_Description of the task_
Restate all entries exactly. Skip the images.

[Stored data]
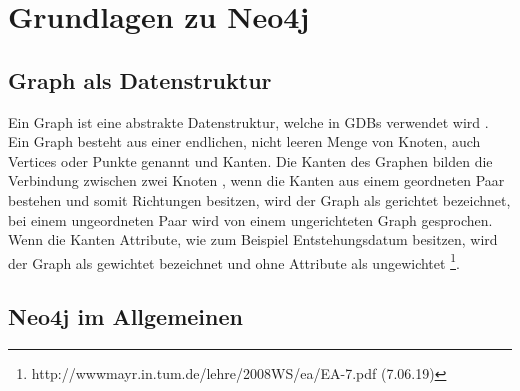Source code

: 
\chapter{Grundlagen zu Neo4j} %

\label{Kaptiel 2} %

\section{Graph als Datenstruktur}

Ein Graph ist eine abstrakte Datenstruktur, welche in GDBs verwendet wird \parencite{vicknair2010comparison}. Ein Graph besteht aus einer endlichen, nicht leeren Menge von Knoten, auch Vertices oder Punkte genannt und Kanten. Die Kanten des Graphen bilden die Verbindung zwischen zwei Knoten , wenn die Kanten aus einem geordneten Paar bestehen und somit Richtungen besitzen, wird der Graph als gerichtet bezeichnet, bei einem ungeordneten Paar wird von einem ungerichteten Graph gesprochen\parencite{bondy1976graph}. Wenn die Kanten Attribute, wie zum Beispiel Entstehungsdatum besitzen, wird der Graph als gewichtet bezeichnet und ohne Attribute als ungewichtet  \footnote{ http://wwwmayr.in.tum.de/lehre/2008WS/ea/EA-7.pdf (7.06.19)}. 

\section{Neo4j im Allgemeinen}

_Final answer_
Source code

: 
\chapter{Grundlagen zu Neo4j} %

\label{Kaptiel 2} %

\section{Graph als Datenstruktur}

Ein Graph ist eine abstrakte Datenstruktur, welche in GDBs verwendet wird \parencite{vicknair2010comparison}. Ein Graph besteht aus einer endlichen, nicht leeren Menge von Knoten, auch Vertices oder Punkte genannt und Kanten. Die Kanten des Graphen bilden die Verbindung zwischen zwei Knoten , wenn die Kanten aus einem geordneten Paar bestehen und somit Richtungen besitzen, wird der Graph als gerichtet bezeichnet, bei einem ungeordneten Paar wird von einem ungerichteten Graph gesprochen\parencite{bondy1976graph}. Wenn die Kanten Attribute, wie zum Beispiel Entstehungsdatum besitzen, wird der Graph als gewichtet bezeichnet und ohne Attribute als ungewichtet  \footnote{ http://wwwmayr.in.tum.de/lehre/2008WS/ea/EA-7.pdf (7.06.19)}. 

\section{Neo4j im Allgemeinen}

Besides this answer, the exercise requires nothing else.